There’s no doubt that in the Class A boys basketball state championship game, Messalonskee (16-5) is the underdog to undefeated Greely (21-0). But after coming out of the North bracket as the fifth seed, there’s also no doubt the Eagles are used to playing in that role.

“Greely is probably going to be the most talented team we play this year. They’ve had an amazing year. They’ve gone 21-0 through a pretty rigorous schedule. They had a couple close calls. They’ve been tested,” Messalonskee coach Peter McLaughlin said. “They go seven, eight deep, and their first five play an incredibly high quality of basketball. We’ve got to go out and play our best basketball for 32 minutes.”

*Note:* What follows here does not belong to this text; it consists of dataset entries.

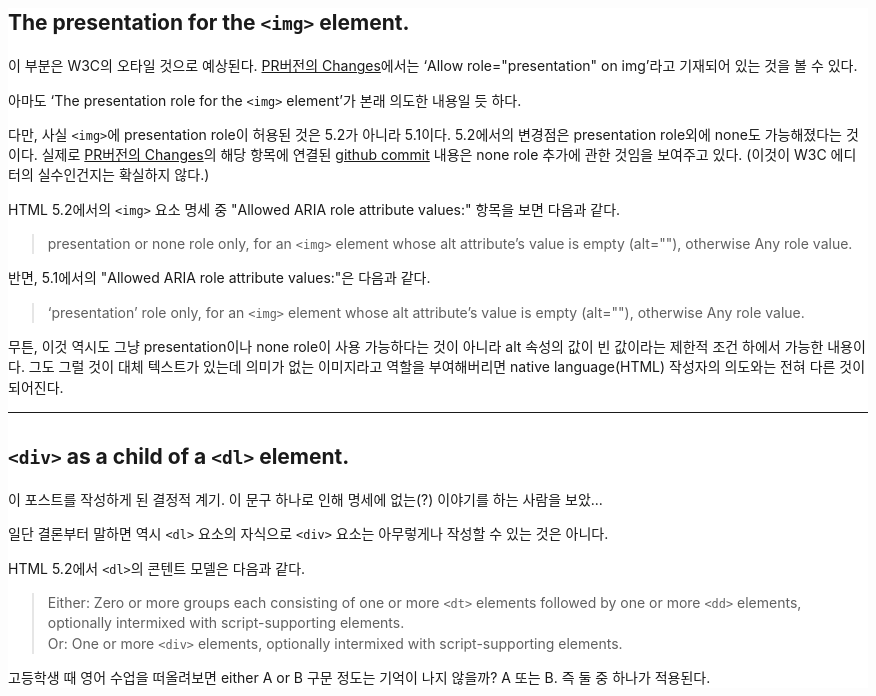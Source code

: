 ## The presentation for the <code class="language-markup transparent">&lt;img></code> element.

이 부분은 W3C의 오타일 것으로 예상된다.
[PR버전의 Changes](https://www.w3.org/TR/2017/PR-html52-20171102/changes.html#changes-wd5)에서는
&lsquo;Allow role="presentation" on img&rsquo;라고 기재되어 있는 것을 볼 수 있다.

아마도 &lsquo;The presentation role for the <code class="language-markup transparent">&lt;img></code> element&rsquo;가 본래 의도한 내용일 듯 하다.

다만, 사실 <code class="language-markup transparent">&lt;img></code>에 presentation role이 허용된 것은
5.2가 아니라 5.1이다. 5.2에서의 변경점은 presentation role외에 none도 가능해졌다는 것이다.
실제로 [PR버전의 Changes](https://www.w3.org/TR/2017/PR-html52-20171102/changes.html#changes-wd5)의
해당 항목에 연결된 [github commit](https://github.com/w3c/html/commit/de1b4da5d27578026da88792f251cfab04c9ae08)
내용은 none role 추가에 관한 것임을 보여주고 있다. (이것이 W3C 에디터의 실수인건지는 확실하지 않다.)

HTML 5.2에서의 <code class="language-markup transparent">&lt;img></code> 요소 명세 중
"Allowed ARIA role attribute values:" 항목을 보면 다음과 같다.

> presentation or none role only, for an <code class="language-markup transparent">&lt;img></code> element whose alt attribute’s value is empty (alt=""),
> otherwise Any role value.

반면, 5.1에서의 "Allowed ARIA role attribute values:"은 다음과 같다.

> &lsquo;presentation&rsquo; role only, for an <code class="language-markup transparent">&lt;img></code> element whose alt attribute’s value is empty (alt=""), otherwise Any role value.

무튼, 이것 역시도 그냥 presentation이나 none role이 사용 가능하다는 것이 아니라 alt 속성의 값이 빈
값이라는 제한적 조건 하에서 가능한 내용이다. 그도 그럴 것이 대체 텍스트가 있는데 의미가 없는 이미지라고
역할을 부여해버리면 native language(HTML) 작성자의 의도와는 전혀 다른 것이 되어진다.

<hr>

## <code class="language-markup transparent">&lt;div></code> as a child of a <code class="language-markup transparent">&lt;dl></code> element.

이 포스트를 작성하게 된 결정적 계기. 이 문구 하나로 인해 명세에 없는(?) 이야기를 하는 사람을 보았...

일단 결론부터 말하면 역시 <code class="language-markup transparent">&lt;dl></code> 요소의 자식으로
<code class="language-markup transparent">&lt;div></code> 요소는 아무렇게나 작성할 수 있는 것은 아니다.

HTML 5.2에서 <code class="language-markup transparent">&lt;dl></code>의 콘텐트 모델은 다음과 같다.

> Either: Zero or more groups each consisting of one or more
> <code class="language-markup transparent">&lt;dt></code> elements followed by one or more
> <code class="language-markup transparent">&lt;dd></code> elements, optionally intermixed with
> script-supporting elements. <br>
> Or: One or more <code class="language-markup transparent">&lt;div></code> elements, optionally intermixed with script-supporting elements.

고등학생 때 영어 수업을 떠올려보면 either A or B 구문 정도는 기억이 나지 않을까? A 또는 B. 즉 둘 중
하나가 적용된다.
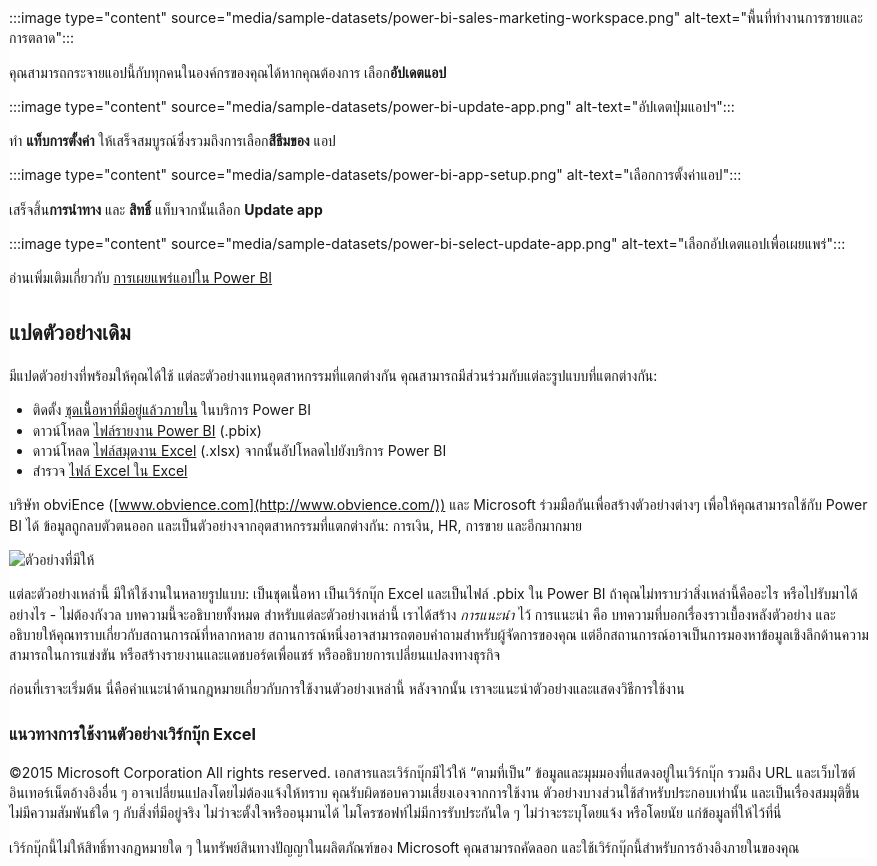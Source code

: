 :::image type="content" source="media/sample-datasets/power-bi-sales-marketing-workspace.png" alt-text="พื้นที่ทำงานการขายและการตลาด":::

คุณสามารถกระจายแอปนี้กับทุกคนในองค์กรของคุณได้หากคุณต้องการ เลือก**อัปเดตแอป**

:::image type="content" source="media/sample-datasets/power-bi-update-app.png" alt-text="อัปเดตปุ่มแอปฯ":::

ทำ **แท็บการตั้งค่า** ให้เสร็จสมบูรณ์ซึ่งรวมถึงการเลือก**สีธีมของ** แอป 

:::image type="content" source="media/sample-datasets/power-bi-app-setup.png" alt-text="เลือกการตั้งค่าแอป":::

เสร็จสิ้น**การนำทาง** และ **สิทธิ์** แท็บจากนั้นเลือก **Update app**

:::image type="content" source="media/sample-datasets/power-bi-select-update-app.png" alt-text="เลือกอัปเดตแอปเพื่อเผยแพร่":::

อ่านเพิ่มเติมเกี่ยวกับ [การเผยแพร่แอปใน Power BI](service-create-distribute-apps.md)

## <a name="eight-original-samples"></a>แปดตัวอย่างเดิม
มีแปดตัวอย่างที่พร้อมให้คุณได้ใช้ แต่ละตัวอย่างแทนอุตสาหกรรมที่แตกต่างกัน คุณสามารถมีส่วนร่วมกับแต่ละรูปแบบที่แตกต่างกัน:

- ติดตั้ง [ชุดเนื้อหาที่มีอยู่แล้วภายใน](#install-built-in-content-packs) ในบริการ Power BI
- ดาวน์โหลด [ไฟล์รายงาน Power BI](#download-original-sample-power-bi-files) (.pbix)
- ดาวน์โหลด [ไฟล์สมุดงาน Excel](#download-sample-excel-files) (.xlsx) จากนั้นอัปโหลดไปยังบริการ Power BI
- สำรวจ [ไฟล์ Excel ใน Excel](#explore-excel-samples-inside-excel)

บริษัท obviEnce ([www.obvience.com](http://www.obvience.com/)) และ Microsoft ร่วมมือกันเพื่อสร้างตัวอย่างต่างๆ เพื่อให้คุณสามารถใช้กับ Power BI ได้  ข้อมูลถูกลบตัวตนออก และเป็นตัวอย่างจากอุตสาหกรรมที่แตกต่างกัน: การเงิน, HR, การขาย และอีกมากมาย 

![ตัวอย่างที่มีให้](media/sample-datasets/power-bi-samples.png)

แต่ละตัวอย่างเหล่านี้ มีให้ใช้งานในหลายรูปแบบ: เป็นชุดเนื้อหา เป็นเวิร์กบุ๊ก Excel และเป็นไฟล์ .pbix ใน Power BI ถ้าคุณไม่ทราบว่าสิ่งเหล่านี้คืออะไร หรือไปรับมาได้อย่างไร - ไม่ต้องกังวล บทความนี้จะอธิบายทั้งหมด สำหรับแต่ละตัวอย่างเหล่านี้ เราได้สร้าง *การแนะนำ* ไว้ การแนะนำ คือ บทความที่บอกเรื่องราวเบื้องหลังตัวอย่าง และอธิบายให้คุณทราบเกี่ยวกับสถานการณ์ที่หลากหลาย สถานการณ์หนึ่งอาจสามารถตอบคำถามสำหรับผู้จัดการของคุณ แต่อีกสถานการณ์อาจเป็นการมองหาข้อมูลเชิงลึกด้านความสามารถในการแข่งขัน หรือสร้างรายงานและแดชบอร์ดเพื่อแชร์ หรืออธิบายการเปลี่ยนแปลงทางธุรกิจ

ก่อนที่เราจะเริ่มต้น นี่คือคำแนะนำด้านกฎหมายเกี่ยวกับการใช้งานตัวอย่างเหล่านี้ หลังจากนั้น เราจะแนะนำตัวอย่างและแสดงวิธีการใช้งาน

### <a name="usage-guidelines-for-the-sample-excel-workbooks"></a>แนวทางการใช้งานตัวอย่างเวิร์กบุ๊ก Excel

&copy;2015 Microsoft Corporation All rights reserved. เอกสารและเวิร์กบุ๊กมีไว้ให้ “ตามที่เป็น” ข้อมูลและมุมมองที่แสดงอยู่ในเวิร์กบุ๊ก รวมถึง URL และเว็บไซต์อินเทอร์เน็ตอ้างอิงอื่น ๆ อาจเปลี่ยนแปลงโดยไม่ต้องแจ้งให้ทราบ คุณรับผิดชอบความเสี่ยงเองจากการใช้งาน ตัวอย่างบางส่วนใช้สำหรับประกอบเท่านั้น และเป็นเรื่องสมมุติขึ้น ไม่มีความสัมพันธ์ใด ๆ กับสิ่งที่มีอยู่จริง ไม่ว่าจะตั้งใจหรืออนุมานได้ ไมโครซอฟท์ไม่มีการรับประกันใด ๆ ไม่ว่าจะระบุโดยแจ้ง หรือโดยนัย แก่ข้อมูลที่ให้ไว้ที่นี่

เวิร์กบุ๊กนี้ไม่ให้สิทธิ์ทางกฎหมายใด ๆ ในทรัพย์สินทางปัญญาในผลิตภัณฑ์ของ Microsoft คุณสามารถคัดลอก และใช้เวิร์กบุ๊กนี้สำหรับการอ้างอิงภายในของคุณ
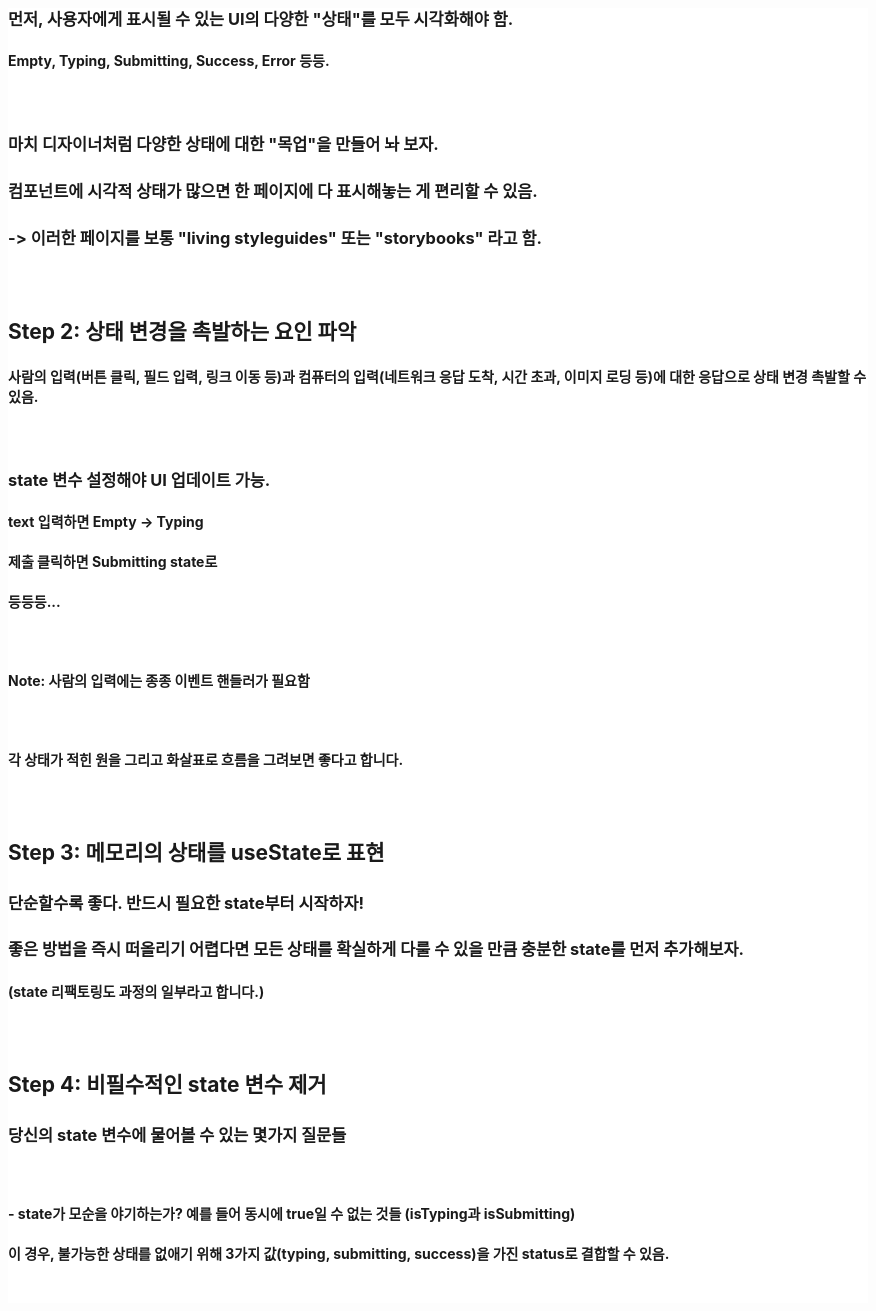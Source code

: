 ### 먼저, 사용자에게 표시될 수 있는 UI의 다양한 "상태"를 모두 시각화해야 함.
#### Empty, Typing, Submitting, Success, Error 등등.
<br />

### 마치 디자이너처럼 다양한 상태에 대한 "목업"을 만들어 놔 보자.

### 컴포넌트에 시각적 상태가 많으면 한 페이지에 다 표시해놓는 게 편리할 수 있음.
### -> 이러한 페이지를 보통 "living styleguides" 또는 "storybooks" 라고 함.
<br/>

## Step 2: 상태 변경을 촉발하는 요인 파악
#### 사람의 입력(버튼 클릭, 필드 입력, 링크 이동 등)과 컴퓨터의 입력(네트워크 응답 도착, 시간 초과, 이미지 로딩 등)에 대한 응답으로 상태 변경 촉발할 수 있음.
<br />

### state 변수 설정해야 UI 업데이트 가능.
#### text 입력하면 Empty -> Typing
#### 제출 클릭하면 Submitting state로
#### 등등등...
<br />

#### Note: 사람의 입력에는 종종 이벤트 핸들러가 필요함
<br />

#### 각 상태가 적힌 원을 그리고 화살표로 흐름을 그려보면 좋다고 합니다.
<br />

## Step 3: 메모리의 상태를 useState로 표현
### 단순할수록 좋다. 반드시 필요한 state부터 시작하자!

### 좋은 방법을 즉시 떠올리기 어렵다면 모든 상태를 확실하게 다룰 수 있을 만큼 충분한 state를 먼저 추가해보자.
#### (state 리팩토링도 과정의 일부라고 합니다.)
<br/>

## Step 4: 비필수적인 state 변수 제거

### 당신의 state 변수에 물어볼 수 있는 몇가지 질문들
<br/>

#### - state가 모순을 야기하는가? 예를 들어 동시에 true일 수 없는 것들 (isTyping과 isSubmitting)
#### 이 경우, 불가능한 상태를 없애기 위해 3가지 값(typing, submitting, success)을 가진 status로 결합할 수 있음. 
<br />
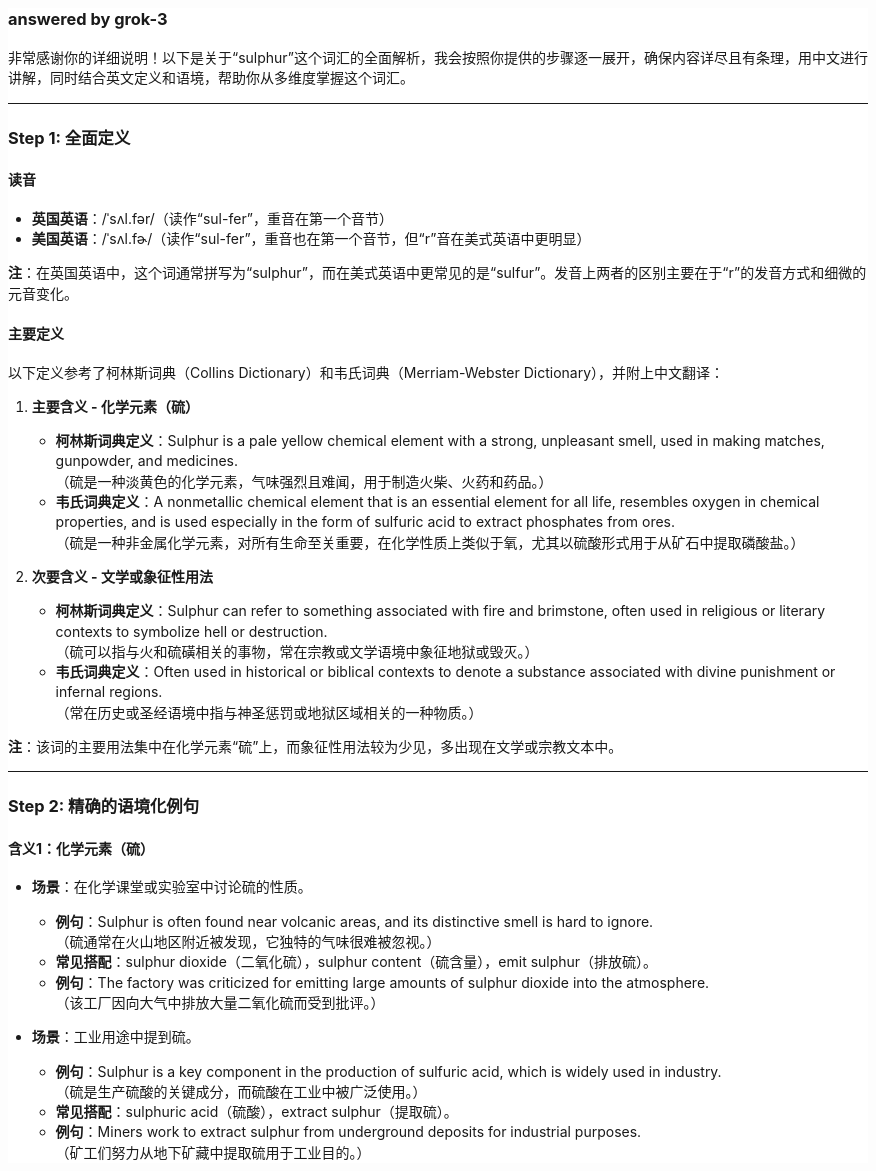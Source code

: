 ### answered by grok-3
非常感谢你的详细说明！以下是关于“sulphur”这个词汇的全面解析，我会按照你提供的步骤逐一展开，确保内容详尽且有条理，用中文进行讲解，同时结合英文定义和语境，帮助你从多维度掌握这个词汇。

---

### Step 1: 全面定义

#### 读音
- **英国英语**：/ˈsʌl.fər/（读作“sul-fer”，重音在第一个音节）
- **美国英语**：/ˈsʌl.fɚ/（读作“sul-fer”，重音也在第一个音节，但“r”音在美式英语中更明显）
  
**注**：在英国英语中，这个词通常拼写为“sulphur”，而在美式英语中更常见的是“sulfur”。发音上两者的区别主要在于“r”的发音方式和细微的元音变化。

#### 主要定义
以下定义参考了柯林斯词典（Collins Dictionary）和韦氏词典（Merriam-Webster Dictionary），并附上中文翻译：

1. **主要含义 - 化学元素（硫）**
   - **柯林斯词典定义**：Sulphur is a pale yellow chemical element with a strong, unpleasant smell, used in making matches, gunpowder, and medicines.  
     （硫是一种淡黄色的化学元素，气味强烈且难闻，用于制造火柴、火药和药品。）
   - **韦氏词典定义**：A nonmetallic chemical element that is an essential element for all life, resembles oxygen in chemical properties, and is used especially in the form of sulfuric acid to extract phosphates from ores.  
     （硫是一种非金属化学元素，对所有生命至关重要，在化学性质上类似于氧，尤其以硫酸形式用于从矿石中提取磷酸盐。）

2. **次要含义 - 文学或象征性用法**
   - **柯林斯词典定义**：Sulphur can refer to something associated with fire and brimstone, often used in religious or literary contexts to symbolize hell or destruction.  
     （硫可以指与火和硫磺相关的事物，常在宗教或文学语境中象征地狱或毁灭。）
   - **韦氏词典定义**：Often used in historical or biblical contexts to denote a substance associated with divine punishment or infernal regions.  
     （常在历史或圣经语境中指与神圣惩罚或地狱区域相关的一种物质。）

**注**：该词的主要用法集中在化学元素“硫”上，而象征性用法较为少见，多出现在文学或宗教文本中。

---

### Step 2: 精确的语境化例句

#### 含义1：化学元素（硫）
- **场景**：在化学课堂或实验室中讨论硫的性质。
  - **例句**：Sulphur is often found near volcanic areas, and its distinctive smell is hard to ignore.  
    （硫通常在火山地区附近被发现，它独特的气味很难被忽视。）
  - **常见搭配**：sulphur dioxide（二氧化硫），sulphur content（硫含量），emit sulphur（排放硫）。
  - **例句**：The factory was criticized for emitting large amounts of sulphur dioxide into the atmosphere.  
    （该工厂因向大气中排放大量二氧化硫而受到批评。）

- **场景**：工业用途中提到硫。
  - **例句**：Sulphur is a key component in the production of sulfuric acid, which is widely used in industry.  
    （硫是生产硫酸的关键成分，而硫酸在工业中被广泛使用。）
  - **常见搭配**：sulphuric acid（硫酸），extract sulphur（提取硫）。
  - **例句**：Miners work to extract sulphur from underground deposits for industrial purposes.  
    （矿工们努力从地下矿藏中提取硫用于工业目的。）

This is Messalonskee’s first appearance in the state championship game. Greely is playing its first state game since 1998, when the Rangers won the Class B state championship.

“Everyone on their team can hurt you, from all different angles. They shoot the three well. They’re tall, they’re big. You can’t just focus on one guy. This is a team where, anyone on any given night can stand out,” said Messalonskee senior guard Nate Violette, who won the Al Halliday Award as the North tournament’s most outstanding player.

Greely boasts two Mr. Maine Basketball semifinalists, Jordan Bagshaw and Matt McDevitt, but the most dangerous Ranger could be senior Ryan Twitchell. In Greely’s 47-26 win over defending state champ Falmouth in the South regional final, Twitchell grabbed 17 rebounds, including 11 offensive, and scored 13 points to earn the tournament’s most outstanding player honors.

“Twitchell is the guy who kind of makes it all work for them. I think he’s their heart. When you focus so much on stopping their perimeter game, he’s kind of the guy that really looks to hurt you,” McLaughlin said. “When things weren’t going quite right, I thought he was their spark plug. Really looking to kind of get them to be calm, collected and really putting possessions together, and that happens on both the offensive and defensive end.”

In the regular season, Greely allowed an average of 49.8 points per game. In the tournament, the Rangers have been incredibly stingy, allowing just 37 points per game.

“We’re unselfish and selfless. Our defense through the year has been OK. In the tournament, we’ve been able to ratchet it up,” Greely coach Travis Seaver said.

Seaver pointed to containing Violette, who averaged just under 20 points per game in the regular season and scored 21 in Messalonskee’s 61-40 win over Oceanside in the regional final, as important for the Rangers success.

“Violette’s the key. He makes them go. They’re playing with a lot of confidence. They’re playing with a lot of emotion, and they should be,” Seaver said.

Violette and his partners in the Eagles backcourt, James Kouletsis and Chase Warren, have been Messalonskee’s catalysts all season. A trio of big me, Griffin Tuttle, Cole Wood, and Trevor McCray, will be important against Greely’s size. Messalonskee was one of the top defensive teams in the Kennebec Valley Athletic Conference this season, and allowed 47 points per game in the North tournament.

“Throughout the tournament, our defense is what’s really propelled us. Right now, that’s what’s going to get us to the next level,” Violette said.